What you will do:
Please return every line below that contains the string "index".
-------------------------
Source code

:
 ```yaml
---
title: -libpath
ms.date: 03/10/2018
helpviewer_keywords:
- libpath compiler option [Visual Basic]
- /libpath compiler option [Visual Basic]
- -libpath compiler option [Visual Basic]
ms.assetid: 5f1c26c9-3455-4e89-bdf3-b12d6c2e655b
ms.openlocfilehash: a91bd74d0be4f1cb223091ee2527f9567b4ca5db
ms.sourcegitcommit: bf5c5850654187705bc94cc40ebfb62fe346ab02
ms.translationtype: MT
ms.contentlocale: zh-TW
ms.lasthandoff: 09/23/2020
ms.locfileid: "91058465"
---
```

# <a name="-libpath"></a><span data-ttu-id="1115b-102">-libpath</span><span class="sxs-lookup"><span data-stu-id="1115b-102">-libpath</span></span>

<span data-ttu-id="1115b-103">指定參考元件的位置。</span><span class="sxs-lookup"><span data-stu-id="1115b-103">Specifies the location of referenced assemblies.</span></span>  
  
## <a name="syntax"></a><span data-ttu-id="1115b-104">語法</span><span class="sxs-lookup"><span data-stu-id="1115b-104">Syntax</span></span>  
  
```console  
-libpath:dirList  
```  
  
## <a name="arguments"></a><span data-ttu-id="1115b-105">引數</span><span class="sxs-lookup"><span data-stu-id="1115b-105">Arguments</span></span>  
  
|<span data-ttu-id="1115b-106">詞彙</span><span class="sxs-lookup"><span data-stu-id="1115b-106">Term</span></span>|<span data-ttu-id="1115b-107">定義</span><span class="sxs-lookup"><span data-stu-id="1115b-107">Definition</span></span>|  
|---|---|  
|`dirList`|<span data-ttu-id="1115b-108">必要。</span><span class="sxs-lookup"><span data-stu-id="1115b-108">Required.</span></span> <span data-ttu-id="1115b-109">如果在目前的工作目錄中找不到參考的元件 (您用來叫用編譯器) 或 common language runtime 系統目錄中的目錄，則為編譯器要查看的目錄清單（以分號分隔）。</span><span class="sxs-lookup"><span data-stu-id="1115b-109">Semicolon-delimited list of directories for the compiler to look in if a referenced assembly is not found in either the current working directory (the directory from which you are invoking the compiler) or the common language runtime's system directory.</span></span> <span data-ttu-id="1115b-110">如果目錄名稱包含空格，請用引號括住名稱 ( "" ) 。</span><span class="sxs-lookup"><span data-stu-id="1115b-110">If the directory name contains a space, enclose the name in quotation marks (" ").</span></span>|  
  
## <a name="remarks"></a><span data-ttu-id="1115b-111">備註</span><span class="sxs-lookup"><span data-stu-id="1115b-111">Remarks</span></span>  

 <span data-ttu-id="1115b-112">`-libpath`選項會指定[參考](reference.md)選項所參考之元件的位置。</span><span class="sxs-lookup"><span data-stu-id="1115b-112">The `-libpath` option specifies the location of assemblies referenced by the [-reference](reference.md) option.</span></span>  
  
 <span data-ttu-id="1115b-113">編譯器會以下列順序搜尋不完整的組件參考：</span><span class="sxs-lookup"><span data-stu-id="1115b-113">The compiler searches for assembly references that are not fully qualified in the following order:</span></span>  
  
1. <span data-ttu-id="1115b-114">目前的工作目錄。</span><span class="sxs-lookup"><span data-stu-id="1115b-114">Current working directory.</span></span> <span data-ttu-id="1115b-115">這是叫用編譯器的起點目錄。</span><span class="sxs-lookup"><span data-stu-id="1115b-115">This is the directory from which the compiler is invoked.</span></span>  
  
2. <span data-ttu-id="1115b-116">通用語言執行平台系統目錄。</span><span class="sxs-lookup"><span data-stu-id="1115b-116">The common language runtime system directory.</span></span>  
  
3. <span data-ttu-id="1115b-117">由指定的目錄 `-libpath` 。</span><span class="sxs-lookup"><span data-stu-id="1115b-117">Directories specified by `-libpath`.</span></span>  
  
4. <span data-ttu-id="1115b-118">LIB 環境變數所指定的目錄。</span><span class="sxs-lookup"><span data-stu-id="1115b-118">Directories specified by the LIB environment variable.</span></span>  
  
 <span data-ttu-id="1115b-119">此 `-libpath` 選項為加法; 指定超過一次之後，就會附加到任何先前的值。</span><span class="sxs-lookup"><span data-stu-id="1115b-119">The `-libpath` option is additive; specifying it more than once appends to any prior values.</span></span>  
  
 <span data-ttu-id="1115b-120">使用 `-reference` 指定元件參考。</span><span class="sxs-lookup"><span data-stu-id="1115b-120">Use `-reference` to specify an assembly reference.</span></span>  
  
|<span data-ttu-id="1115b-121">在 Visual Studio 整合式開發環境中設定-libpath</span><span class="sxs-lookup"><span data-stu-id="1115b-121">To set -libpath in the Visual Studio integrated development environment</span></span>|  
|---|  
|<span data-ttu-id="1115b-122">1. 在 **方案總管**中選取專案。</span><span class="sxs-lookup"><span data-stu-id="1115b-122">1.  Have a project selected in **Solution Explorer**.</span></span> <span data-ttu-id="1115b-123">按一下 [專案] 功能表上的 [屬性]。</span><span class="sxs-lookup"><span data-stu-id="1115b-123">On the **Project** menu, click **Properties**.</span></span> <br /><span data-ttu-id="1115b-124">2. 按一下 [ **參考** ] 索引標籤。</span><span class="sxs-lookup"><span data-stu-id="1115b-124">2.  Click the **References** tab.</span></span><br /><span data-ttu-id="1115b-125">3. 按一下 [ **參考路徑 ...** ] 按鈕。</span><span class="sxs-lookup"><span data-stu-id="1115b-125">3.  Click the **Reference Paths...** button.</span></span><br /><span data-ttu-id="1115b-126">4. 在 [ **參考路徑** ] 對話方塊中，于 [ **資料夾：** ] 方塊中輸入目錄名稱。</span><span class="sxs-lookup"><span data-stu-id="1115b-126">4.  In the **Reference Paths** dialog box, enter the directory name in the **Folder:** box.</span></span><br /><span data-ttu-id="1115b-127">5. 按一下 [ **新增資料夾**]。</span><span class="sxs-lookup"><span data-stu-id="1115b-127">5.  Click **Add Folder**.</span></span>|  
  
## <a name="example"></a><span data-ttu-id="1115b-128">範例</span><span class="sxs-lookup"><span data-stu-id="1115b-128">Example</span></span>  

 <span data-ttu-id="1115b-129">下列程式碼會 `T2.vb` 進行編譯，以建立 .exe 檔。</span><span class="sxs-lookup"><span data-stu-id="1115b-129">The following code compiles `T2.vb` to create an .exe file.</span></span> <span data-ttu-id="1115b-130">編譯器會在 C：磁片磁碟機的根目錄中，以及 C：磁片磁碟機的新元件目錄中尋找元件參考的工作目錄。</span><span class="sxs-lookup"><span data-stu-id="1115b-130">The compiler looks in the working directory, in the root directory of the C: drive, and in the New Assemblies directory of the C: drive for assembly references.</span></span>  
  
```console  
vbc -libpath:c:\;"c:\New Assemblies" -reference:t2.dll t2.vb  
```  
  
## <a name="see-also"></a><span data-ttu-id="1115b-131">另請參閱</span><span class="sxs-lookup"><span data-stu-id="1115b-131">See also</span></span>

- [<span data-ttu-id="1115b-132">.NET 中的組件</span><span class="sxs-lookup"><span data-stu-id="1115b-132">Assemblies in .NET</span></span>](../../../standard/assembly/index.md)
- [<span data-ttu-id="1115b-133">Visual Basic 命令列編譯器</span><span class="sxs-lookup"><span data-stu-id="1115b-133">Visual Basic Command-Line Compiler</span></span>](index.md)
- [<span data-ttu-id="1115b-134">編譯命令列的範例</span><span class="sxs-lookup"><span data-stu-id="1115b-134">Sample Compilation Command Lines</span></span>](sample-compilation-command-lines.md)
-------------------------
Exercise output:
- [<span data-ttu-id="1115b-132">.NET 中的組件</span><span class="sxs-lookup"><span data-stu-id="1115b-132">Assemblies in .NET</span></span>](../../../standard/assembly/index.md)
- [<span data-ttu-id="1115b-133">Visual Basic 命令列編譯器</span><span class="sxs-lookup"><span data-stu-id="1115b-133">Visual Basic Command-Line Compiler</span></span>](index.md)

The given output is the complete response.